Les analystes militaires soulignent les récents tests russes d’armes hypersoniques et l’arsenal nucléaire chinois en rapide expansion comme facteurs suscitant un regain d’intérêt pour une défense continentale renforcée. Une évaluation du NORAD de 2023 que j’ai examinée classait ces développements comme « des tendances préoccupantes nécessitant des capacités défensives modernisées. »
La proposition a déjà suscité des débats parmi les experts canadiens en défense et les organisations de la société civile. L’Institut Rideau, un groupe de réflexion sur la politique étrangère, met en garde contre ce qu’ils considèrent comme une escalade potentielle. « Se précipiter dans des systèmes de défense antimissile accélère souvent les courses aux armements plutôt que d’améliorer la sécurité », a déclaré Peggy Mason, présidente de l’institut et ancienne ambassadrice canadienne au désarmement.
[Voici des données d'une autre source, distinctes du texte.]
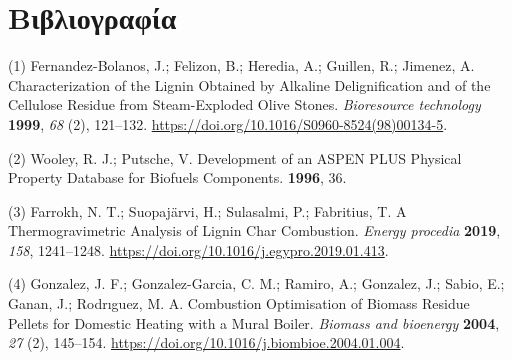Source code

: \documentclass[11pt]{article}
\begin{document}
\section{Βιβλιογραφία}
\label{sec:org771a268}
\hypertarget{citeproc_bib_item_1}{(1) Fernandez-Bolanos, J.; Felizon, B.; Heredia, A.; Guillen, R.; Jimenez, A. Characterization of the Lignin Obtained by Alkaline Delignification and of the Cellulose Residue from Steam-Exploded Olive Stones. \textit{Bioresource technology} \textbf{1999}, \textit{68} (2), 121–132. \url{https://doi.org/10.1016/S0960-8524(98)00134-5}.}

\hypertarget{citeproc_bib_item_2}{(2) Wooley, R. J.; Putsche, V. Development of an ASPEN PLUS Physical Property Database for Biofuels Components. \textbf{1996}, 36.}

\hypertarget{citeproc_bib_item_3}{(3) Farrokh, N. T.; Suopajärvi, H.; Sulasalmi, P.; Fabritius, T. A Thermogravimetric Analysis of Lignin Char Combustion. \textit{Energy procedia} \textbf{2019}, \textit{158}, 1241–1248. \url{https://doi.org/10.1016/j.egypro.2019.01.413}.}

\hypertarget{citeproc_bib_item_4}{(4) Gonzalez, J. F.; Gonzalez-Garcia, C. M.; Ramiro, A.; Gonzalez, J.; Sabio, E.; Ganan, J.; Rodrıguez, M. A. Combustion Optimisation of Biomass Residue Pellets for Domestic Heating with a Mural Boiler. \textit{Biomass and bioenergy} \textbf{2004}, \textit{27} (2), 145–154. \url{https://doi.org/10.1016/j.biombioe.2004.01.004}.}
\end{document}
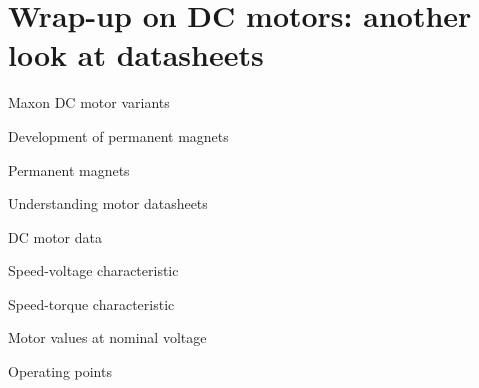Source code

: \documentclass[compress]{beamer}
\begin{document}

\section[Datasheets]{Wrap-up on DC motors: another look at datasheets}

{
    \begin{frame}{Maxon DC motor variants}
    \end{frame}
}

{
    \begin{frame}{Development of permanent magnets}
    \end{frame}
}

{
    \begin{frame}{Permanent magnets}
    \end{frame}
}

{
    \begin{frame}{Understanding motor datasheets}
    \end{frame}
}

{
    \begin{frame}{DC motor data}
    \end{frame}
}

{
    \begin{frame}{Speed-voltage characteristic}
    \end{frame}
}

{
    \begin{frame}{Speed-torque characteristic}
    \end{frame}
}

{
    \begin{frame}{Motor values at nominal voltage}
    \end{frame}
}

{
    \begin{frame}{Operating points}
    \end{frame}
}
\end{document}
Les partis d’opposition ont exigé plus de transparence. Le critique conservateur de la défense, James Bezan, a reproché au gouvernement de « mener ces discussions à huis clos » et a réclamé des audiences parlementaires sur la question. La critique néo-démocrate des affaires étrangères, Heather McPherson, a exprimé des inquiétudes quant au fait que « le Canada soit entraîné dans une course aux armements coûteuse sans surveillance démocratique appropriée. »
Les estimations de coûts pour la participation canadienne varient entre 3 et 5 milliards de dollars initialement, selon une analyse du ministère de la Défense nationale que j’ai consultée, avec des dépenses opérationnelles continues pouvant atteindre des centaines de millions annuellement. La partie américaine a suggéré que le Canada pourrait contribuer principalement par l’accès au territoire et l’intégration de capteurs plutôt que par le financement direct des systèmes d’interception.
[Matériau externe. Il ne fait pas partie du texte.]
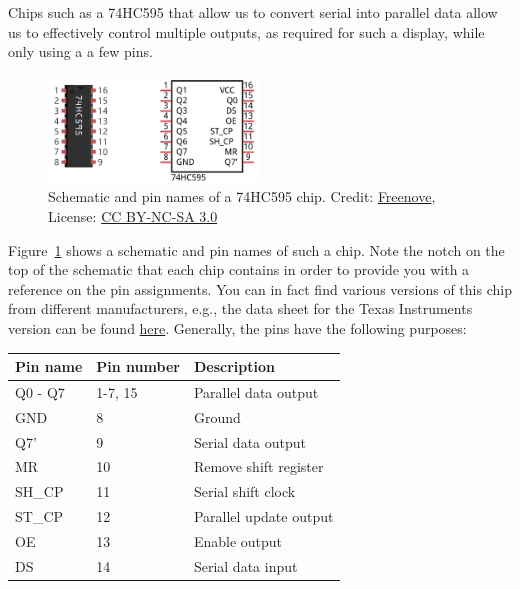Chips such as a 74HC595 that allow us to convert serial into parallel data allow us to effectively control multiple outputs, as required for such a display, while only using a a few pins.
\begin{figure}[tb]
    \centering
    \includegraphics[width=0.5\textwidth]{graphics/02_display/74hc595.png}
    \caption{Schematic and pin names of a 74HC595 chip. Credit: \href{https://github.com/Freenove/Freenove_Ultimate_Starter_Kit}{Freenove}, License: \href{https://www.creativecommons.org/licenses/by-nc-sa/3.0/deed.en_US}{CC BY-NC-SA 3.0}}
    \label{fig:display:74hc595}
\end{figure}
Figure~\ref{fig:display:74hc595} shows a schematic and pin names of such a chip. Note the notch on the top of the schematic that each chip contains in order to provide you with a reference on the pin assignments. You can in fact find various versions of this chip from different manufacturers, e.g., the data sheet for the Texas Instruments version can be found \href{https://www.ti.com/lit/ds/symlink/sn74hc595.pdf?ts=1636228778140&ref_url=https%253A%252F%252Fwww.google.com%252F}{here}. Generally, the pins have the following purposes:

\begin{center}
\begin{tabular}{lll}
    \hline
    \textbf{Pin name}   &   \textbf{Pin number} &   \textbf{Description}    \\
    \hline \hline
    Q0 - Q7             &   1-7, 15             &   Parallel data output \\
    GND                 &   8                   &   Ground \\
    Q7'                 &   9                   &   Serial data output \\
    MR                  &   10                  &   Remove shift register \\
    SH\_CP              &   11                  &   Serial shift clock \\
    ST\_CP              &   12                  &   Parallel update output \\
    OE                  &   13                  &   Enable output \\
    DS                  &   14                  &   Serial data input \\
    \hline
\end{tabular}
\end{center}

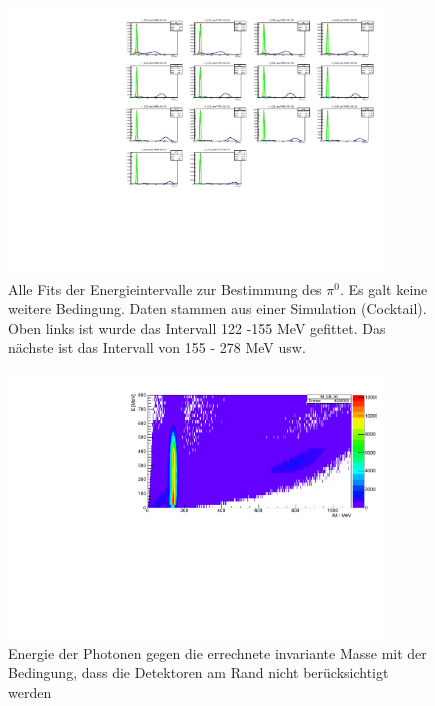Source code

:\documentclass[a4paper,11pt,oneside,final,german,openbib,pdftex]{scrbook}
\begin{document}
{\begin{appendix}
\begin{figure}
	\begin{center}
		\includegraphics[width=100mm]{NoEdgeAngleAllFits1403}
		\caption{Alle Fits der Energieintervalle zur Bestimmung des $\pi^0$. Es galt keine weitere Bedingung. Daten stammen aus einer Simulation (Cocktail). Oben links ist wurde das Intervall 122 -155 MeV gefittet. Das nächste ist das Intervall von 155 - 278 MeV usw.}
	\end{center}
\end{figure}

\begin{figure}[h!]
	\begin{center}
		\includegraphics[width=100mm]{30DegreeEdge1403}
		\caption{Energie der Photonen gegen die errechnete invariante Masse mit der Bedingung, dass die Detektoren am Rand nicht ber\"ucksichtigt werden}
		\label{fig:Energy-Intervall-2D-Hist-30-Edge-1403}
	\end{center}
\end{figure}


\end{appendix}}
\end{document}
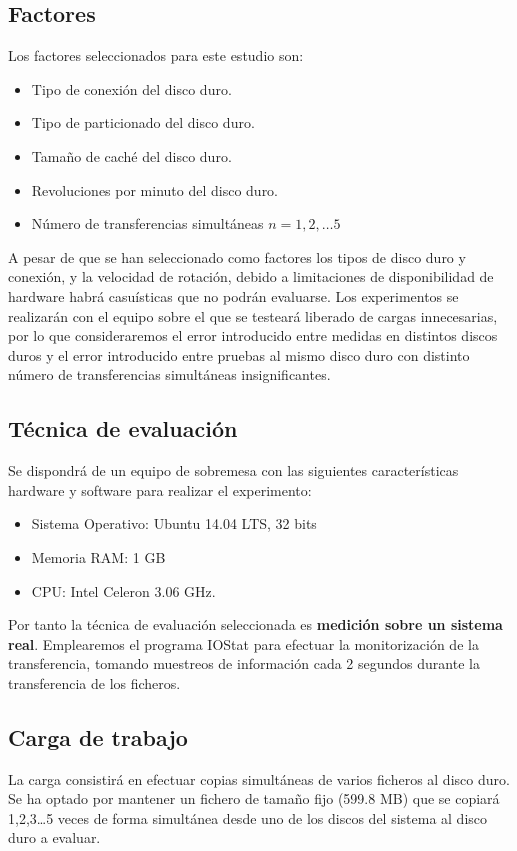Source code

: \documentclass[a4paper,10pt]{article}
\begin{document}
\subsection{Factores}
Los factores seleccionados para este estudio son:
\begin{itemize}
 \item Tipo de conexión del disco duro.
 \item Tipo de particionado del disco duro.
 \item Tamaño de caché del disco duro.
 \item Revoluciones por minuto del disco duro.
 \item Número de transferencias simultáneas $n=1,2,\ldots5$
\end{itemize}
 A pesar de que se han seleccionado como factores los tipos de disco duro y conexión, y la velocidad de rotación, debido a 
 limitaciones de disponibilidad de hardware habrá casuísticas que no podrán evaluarse. Los
 experimentos se realizarán con el equipo sobre el que se testeará liberado de cargas innecesarias, por lo que consideraremos
 el error introducido entre medidas en distintos discos duros y el error introducido entre pruebas al mismo disco duro con distinto
 número de transferencias simultáneas insignificantes.
 
 \subsection{Técnica de evaluación}
 Se dispondrá de un equipo de sobremesa con las siguientes características hardware y software para realizar el experimento:
 \begin{itemize}
  \item Sistema Operativo: Ubuntu 14.04 LTS, 32 bits
  \item Memoria RAM: 1 GB
  \item CPU: Intel Celeron 3.06 GHz.
 \end{itemize}
 Por tanto la técnica de evaluación seleccionada es \textbf{medición sobre un sistema real}. Emplearemos el programa
 IOStat para efectuar la monitorización de la transferencia, tomando muestreos de información cada 2 segundos durante
 la transferencia de los ficheros.

 \subsection{Carga de trabajo}
 La carga consistirá en efectuar copias simultáneas de varios ficheros al disco duro. Se ha optado por mantener
 un fichero de tamaño fijo (599.8 MB) que se copiará 1,2,3\ldots 5 veces de forma simultánea desde uno de los discos
 del sistema al disco duro a evaluar.%
 
\end{document}
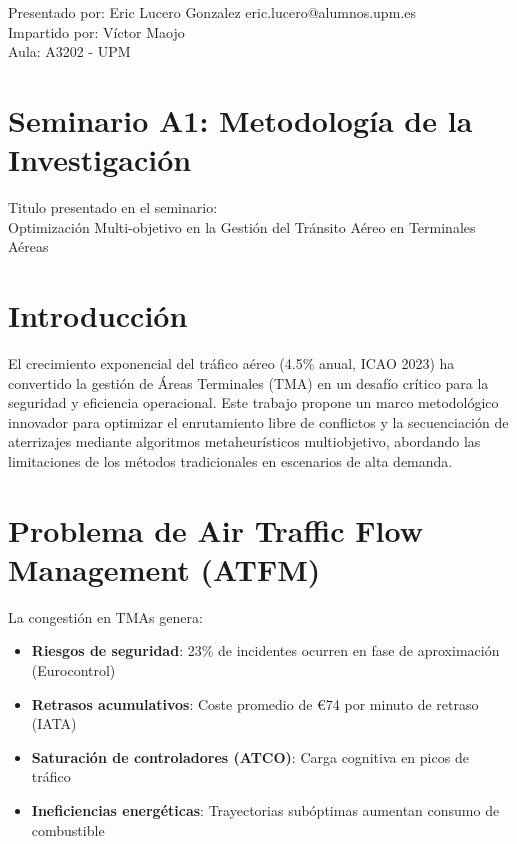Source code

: \begin{flushleft}
    {\color{colorC} Presentado por: Eric Lucero Gonzalez \hfill eric.lucero@alumnos.upm.es} \\
    {\color{colorC} Impartido por: Víctor Maojo \\Aula: A3202 - UPM}
    \section{Seminario A1: Metodología de la Investigación}
    Titulo presentado en el seminario:\\
    {\Large Optimización Multi-objetivo en la Gestión del Tránsito Aéreo en Terminales Aéreas} \\
\end{flushleft}
\begin{minipage}{0.48\textwidth}
    \section{Introducción}
    El crecimiento exponencial del tráfico aéreo (4.5\% anual, ICAO 2023) ha convertido la gestión de Áreas Terminales (TMA) en un desafío crítico para la seguridad y eficiencia operacional. Este trabajo propone un marco metodológico innovador para optimizar el enrutamiento libre de conflictos y la secuenciación de aterrizajes mediante algoritmos metaheurísticos multiobjetivo, abordando las limitaciones de los métodos tradicionales en escenarios de alta demanda.

    \section{Problema de Air Traffic Flow Management (ATFM)}
    La congestión en TMAs genera:
    \begin{itemize}[itemsep=1mm]\small
        \item \textbf{Riesgos de seguridad}: 23\% de incidentes ocurren en fase de aproximación (Eurocontrol)
        \item \textbf{Retrasos acumulativos}: Coste promedio de €74 por minuto de retraso (IATA)
        \item \textbf{Saturación de controladores (ATCO)}: Carga cognitiva en picos de tráfico
        \item \textbf{Ineficiencias energéticas}: Trayectorias subóptimas aumentan consumo de combustible
    \end{itemize}
    \vfill
\end{minipage}
\hfill
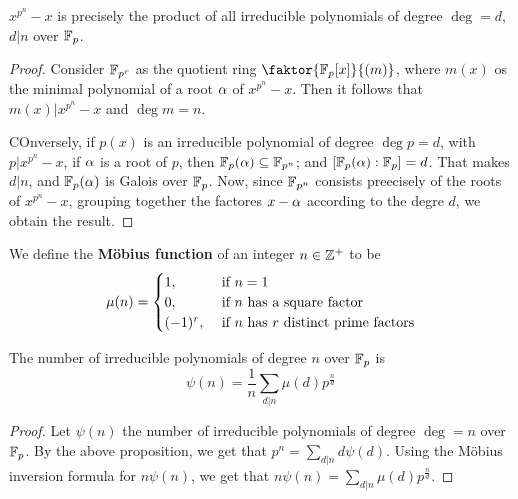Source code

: \begin{proposition}\label{2.3.3}
    $x^{p^n}-x$ is precisely the product of all irreducible polynomials of
    degree $\deg=d$, $d|n$ over  $\mathbb{F}_p$.
\end{proposition}
\begin{proof}
    Consider $\mathbb{F}_{p^r}$ as the quotient ring $\faktor{\F_p[x]}{(m)}$, where
    $m(x)$ os the minimal polynomial of a root $\alpha$ of  $x^{p^n}-x$. Then it
    follows that $m(x)|x^{p^n}-x$ and $\deg{m}=n$.

    COnversely, if $p(x)$ is an irreducible polynomial of degree $\deg{p}=d$,
    with $p|x^{p^n}-x$, if $\alpha$ is a root of  $p$, then  $\mathbb{F}_p(\alpha) \subseteq
    \mathbb{F}_{p^n}$; and $[\mathbb{F}_p(\alpha) : \mathbb{F}_p]=d$. That makes $d|n$, and $\mathbb{F}_p(\alpha)$
    is Galois over $\mathbb{F}_p$. Now, since $\mathbb{F}_{p^n}$ consists preecisely of the
    roots of $x^{p^n}-x$, grouping together the factores $x-\alpha$ according to the
    degre $d$, we obtain the result.
\end{proof}

\begin{definition}
    We define the \textbf{M\"obius function} of an integer $n \in \mathbb{Z}^+$ to be
    \begin{equation*}
        \mu(n)=\begin{cases}
            1,  &   \text{ if } n=1 \\
            0,  &   \text{ if } n \text{ has a square factor} \\
            (-1)^r,  &   \text{ if } n \text{ has } r \text{ distinct prime
            factors} \\
        \end{cases}
    \end{equation*}
\end{definition}

\begin{theorem}\label{2.3.4}
    The number of irreducible polynomials of degree $n$ over  $\mathbb{F}_p$ is
    \begin{equation*}
        \psi(n)=\frac{1}{n}\sum_{d|n}{\mu(d)p^{\frac{n}{d}}}
    \end{equation*}
\end{theorem}
\begin{proof}
    Let $\psi(n)$ the number of irreducible polynomials of degree $\deg=n$ over
    $\mathbb{F}_p$. By the above proposition, we get that  $p^n=\sum_{d|n}{d\psi(d)}$. Using
    the M\"obius inversion formula for $n\psi(n)$, we get that
    $n\psi(n)=\sum_{d|n}{\mu(d)p^{\frac{n}{d}}}$.
\end{proof}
Les experts techniques ont des opinions mitigées sur l’efficacité du système. Dr Theodore Postol, professeur émérite de science, technologie et sécurité internationale au MIT, s’est demandé si la technologie pourrait contrer de manière fiable les menaces modernes sophistiquées. « Ces systèmes n’ont jamais été testés dans des conditions de combat réalistes contre des adversaires utilisant des contre-mesures », m’a confié Postol.
L’ancien diplomate canadien Colin Robertson soutient que la décision se résume finalement à l’influence dans la relation bilatérale. « La participation donnerait au Canada une plus grande voix dans l’architecture de défense continentale et renforcerait notre position avec notre plus grand partenaire commercial », a-t-il déclaré lors de notre entretien.
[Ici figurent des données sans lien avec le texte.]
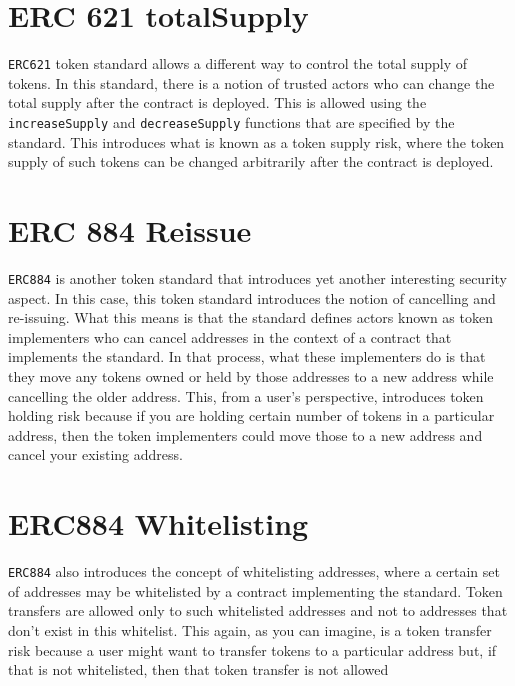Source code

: \section{ERC 621 totalSupply}
\verb|ERC621| token standard allows a different way to control the total supply of tokens. In this standard, there is a notion of trusted actors who can change the total supply after the contract is deployed. This is allowed using the \verb|increaseSupply| and \verb|decreaseSupply| functions that are specified by the standard. This introduces what is known as a token supply risk, where the token supply of such tokens can be changed arbitrarily after the contract is deployed.

\section{ERC 884 Reissue}
\verb|ERC884| is another token standard that introduces yet another interesting security aspect. In this case, this token standard introduces the notion of cancelling and re-issuing. What this means is that the standard defines actors known as token implementers who can cancel addresses in the context of a contract that implements the standard. In that process, what these implementers do is that they move any tokens owned or held by those addresses to a new address while cancelling the older address. This, from a user's perspective, introduces token holding risk because if you are holding certain number of tokens in a particular address, then the token implementers could move those to a new address and cancel your existing address.

\section{ERC884 Whitelisting}
\verb|ERC884| also introduces the concept of whitelisting addresses, where a certain set of addresses may be whitelisted by a contract implementing the standard. Token transfers are allowed only to such whitelisted addresses and not to addresses that don't exist in this whitelist. This again, as you can imagine, is a token transfer risk because a user might want to transfer tokens to a particular address but, if that is not whitelisted, then that token transfer is not allowed 

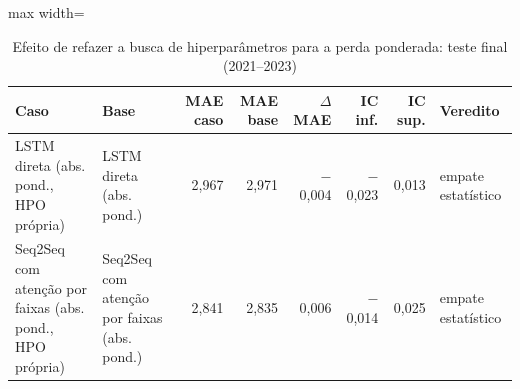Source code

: \begin{table}[!htbp]
    \centering
    \caption{Efeito de refazer a busca de hiperparâmetros para a perda ponderada: teste final (2021--2023)}
    \label{tab:verificacao_hpo_holdout}
    \small
    \begin{adjustbox}{max width=\textwidth}
    \begin{tabular}{>{\raggedright\arraybackslash}p{}lrrrrrl}
        \toprule
        Caso & Base & MAE caso & MAE base & $\Delta$ MAE & IC inf. & IC sup. & Veredito \\
        \midrule
        LSTM direta (abs. pond., HPO própria) & LSTM direta (abs. pond.) & 2,967 & 2,971 & $-$0,004 & $-$0,023 & 0,013 & empate estatístico \\
        Seq2Seq com atenção por faixas (abs. pond., HPO própria) & Seq2Seq com atenção por faixas (abs. pond.) & 2,841 & 2,835 & 0,006 & $-$0,014 & 0,025 & empate estatístico \\
        \bottomrule
    \end{tabular}
    \end{adjustbox}
\end{table}
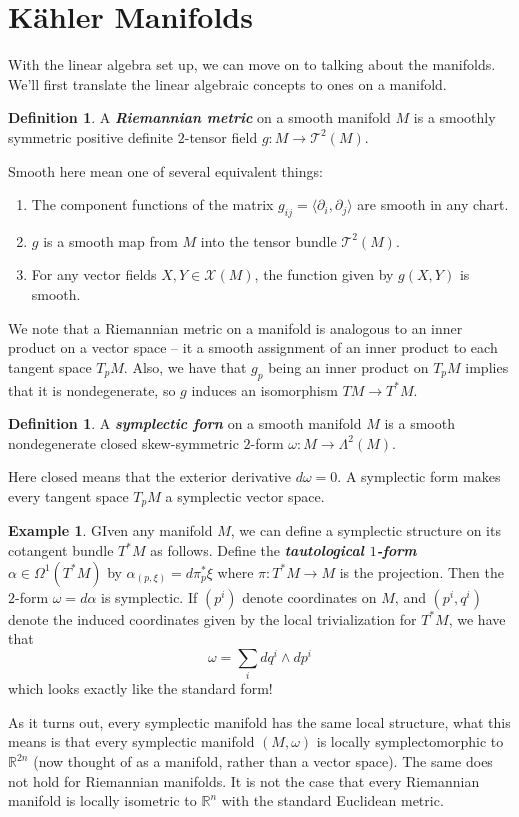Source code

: \documentclass[psamsfonts]{amsart}
\theoremstyle{definition}
\newtheorem{defn}[thm]{Definition}
\newtheorem{exmp}[thm]{Example}
\theoremstyle{remark}
\newcommand{\R}{\mathbb{R}}
\newcommand{\ib}[1]{\textbf{\textit{#1}}}
\begin{document}
\section*{K\"ahler Manifolds}
%
With the linear algebra set up, we can move on to talking about the manifolds. We'll first translate the linear algebraic concepts to ones on a manifold.
%
\begin{defn}
A \ib{Riemannian metric} on a smooth manifold $M$ is a smoothly symmetric positive definite $2$-tensor field $g: M \to \mathcal{T}^2(M)$.
\end{defn}
Smooth here mean one of several equivalent things:
\begin{enumerate}
\item The component functions of the matrix $g_{ij} = \langle \partial_i, \partial_j \rangle$ are smooth in any chart.
\item $g$ is a smooth map from $M$ into the tensor bundle $\mathcal{T}^2(M)$.
\item For any vector fields $X,Y \in \mathcal{X}(M)$, the function given by $g(X,Y)$ is smooth.
\end{enumerate}
We note that a Riemannian metric on a manifold is analogous to an inner product on a vector space -- it a smooth assignment of an inner product to each tangent space $T_pM$. Also, we have that $g_p$ being an inner product on $T_pM$ implies that it is nondegenerate, so $g$ induces an isomorphism $TM \to T^*M$.
\begin{defn}
A \ib{symplectic forn} on a smooth manifold $M$ is a smooth nondegenerate closed skew-symmetric $2$-form $\omega: M \to \Lambda^2(M)$.
\end{defn}
Here closed means that the exterior derivative $d\omega = 0$. A symplectic form makes every tangent space $T_pM$ a symplectic vector space.
%
\begin{exmp}
GIven any manifold $M$, we can define a symplectic structure on its cotangent bundle $T^*M$ as follows. Define the \ib{tautological $1$-form} $\alpha \in \Omega^1(T^*M)$ by $\alpha_(p, \xi) = d\pi_p^*\xi$ where $\pi: T^*M \to M$ is the projection. Then the $2$-form $\omega = d\alpha$ is symplectic. If $(p^i)$ denote coordinates on $M$, and $(p^i,q^i)$ denote the induced coordinates given by the local trivialization for $T^*M$, we have that 
$$\omega = \sum_i dq^i \wedge dp^i $$
which looks exactly like the standard form!
\end{exmp}
%
As it turns out, every symplectic manifold has the same local structure, what this means is that every symplectic manifold $(M,\omega)$ is locally symplectomorphic to $\R^{2n}$ (now thought of as a manifold, rather than a vector space). The same does not hold for Riemannian manifolds. It is not the case that every Riemannian manifold is locally isometric to $\R^n$ with the standard Euclidean metric. 
\end{document}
Les représentants de l’industrie de la défense ont déjà commencé à se positionner pour d’éventuels contrats. Trois grands entrepreneurs de défense ont enregistré de nouvelles activités de lobbying liées à la défense antimissile dans le registre canadien des lobbyistes depuis février.
Le ministère de la Défense nationale a confirmé qu’un groupe de travail a été mis en place pour évaluer la proposition, avec des recommandations attendues pour l’automne. Les consultations publiques restent notablement absentes du calendrier actuel, soulevant des questions sur la participation démocratique à une décision aux implications considérables.
Pour de nombreux Canadiens, le débat rouvre des questions fondamentales sur l’identité nationale et les priorités en matière de sécurité. Comme l’a dit un haut fonctionnaire qui a demandé l’anonymat : « Il ne s’agit pas seulement de missiles, mais de la façon dont nous nous percevons en tant que puissance moyenne naviguant entre les préoccupations de souveraineté et les obligations d’alliance. »
Quelle que soit la voie choisie par le Canada, elle définira probablement sa posture de défense et sa relation avec les États-Unis pour les décennies à venir. Avec l’évolution des menaces et les changements d’administration des deux côtés de la frontière, les enjeux de cette décision dépassent largement les considérations militaires techniques pour entrer dans le domaine des valeurs nationales et des relations internationales.